Raw data Block Start
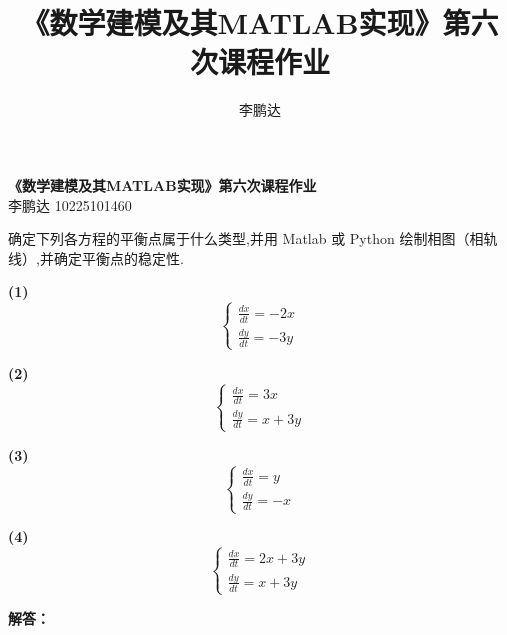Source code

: \documentclass{article}
\begin{document}
\newcommand{\titem}[1]{
~\\
\begin{itemize}
    \item \heiti \large {#1}
\end{itemize}
}

\newcommand{\bb}[1]{{\heiti {#1}}}

\renewcommand{\d}{\mathrm{d}}

\newcommand{\cf}[1]{$^{#1}\textrm{C}$}

\title{《数学建模及其MATLAB实现》第六次课程作业}
\author{李鹏达}
    

\begin{center}
    \LARGE \textbf{\heiti 《数学建模及其{\timesfont MATLAB}实现》第六次课程作业} \\[0.5em]
    \large 李鹏达 10225101460
\end{center}

确定下列各方程的平衡点属于什么类型,并用 Matlab 或 Python 绘制相图（相轨线）,并确定平衡点的稳定性.

\begin{multicols}{2}
    \noindent
    \textbf{(1)} 
    \[
    \begin{cases}
    \frac{dx}{dt} = -2x \\
    \frac{dy}{dt} = -3y
    \end{cases}
    \]

    \noindent
    \textbf{(2)} 
    \[
    \begin{cases}
    \frac{dx}{dt} = 3x \\
    \frac{dy}{dt} = x + 3y
    \end{cases}
    \]

    \columnbreak

    \noindent
    \textbf{(3)} 
    \[
    \begin{cases}
    \frac{dx}{dt} = y \\
    \frac{dy}{dt} = -x
    \end{cases}
    \]

    \noindent
    \textbf{(4)} 
    \[
    \begin{cases}
    \frac{dx}{dt} = 2x + 3y \\
    \frac{dy}{dt} = x + 3y
    \end{cases}
    \]
\end{multicols}

\noindent\textbf{{\heiti 解答：}}
\end{document}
Raw data Block End
▶ **Exercise goal**:
Please provide a faithful transcription of all the data, pictures excluded.

▶ **Solution to the problem**:
Source code

: \documentclass{article}
\begin{document}
\newcommand{\titem}[1]{
~\\
\begin{itemize}
    \item \heiti \large {#1}
\end{itemize}
}

\newcommand{\bb}[1]{{\heiti {#1}}}

\renewcommand{\d}{\mathrm{d}}

\newcommand{\cf}[1]{$^{#1}\textrm{C}$}

\title{《数学建模及其MATLAB实现》第六次课程作业}
\author{李鹏达}
    

\begin{center}
    \LARGE \textbf{\heiti 《数学建模及其{\timesfont MATLAB}实现》第六次课程作业} \\[0.5em]
    \large 李鹏达 10225101460
\end{center}

确定下列各方程的平衡点属于什么类型,并用 Matlab 或 Python 绘制相图（相轨线）,并确定平衡点的稳定性.

\begin{multicols}{2}
    \noindent
    \textbf{(1)} 
    \[
    \begin{cases}
    \frac{dx}{dt} = -2x \\
    \frac{dy}{dt} = -3y
    \end{cases}
    \]

    \noindent
    \textbf{(2)} 
    \[
    \begin{cases}
    \frac{dx}{dt} = 3x \\
    \frac{dy}{dt} = x + 3y
    \end{cases}
    \]

    \columnbreak

    \noindent
    \textbf{(3)} 
    \[
    \begin{cases}
    \frac{dx}{dt} = y \\
    \frac{dy}{dt} = -x
    \end{cases}
    \]

    \noindent
    \textbf{(4)} 
    \[
    \begin{cases}
    \frac{dx}{dt} = 2x + 3y \\
    \frac{dy}{dt} = x + 3y
    \end{cases}
    \]
\end{multicols}

\noindent\textbf{{\heiti 解答：}}
\end{document}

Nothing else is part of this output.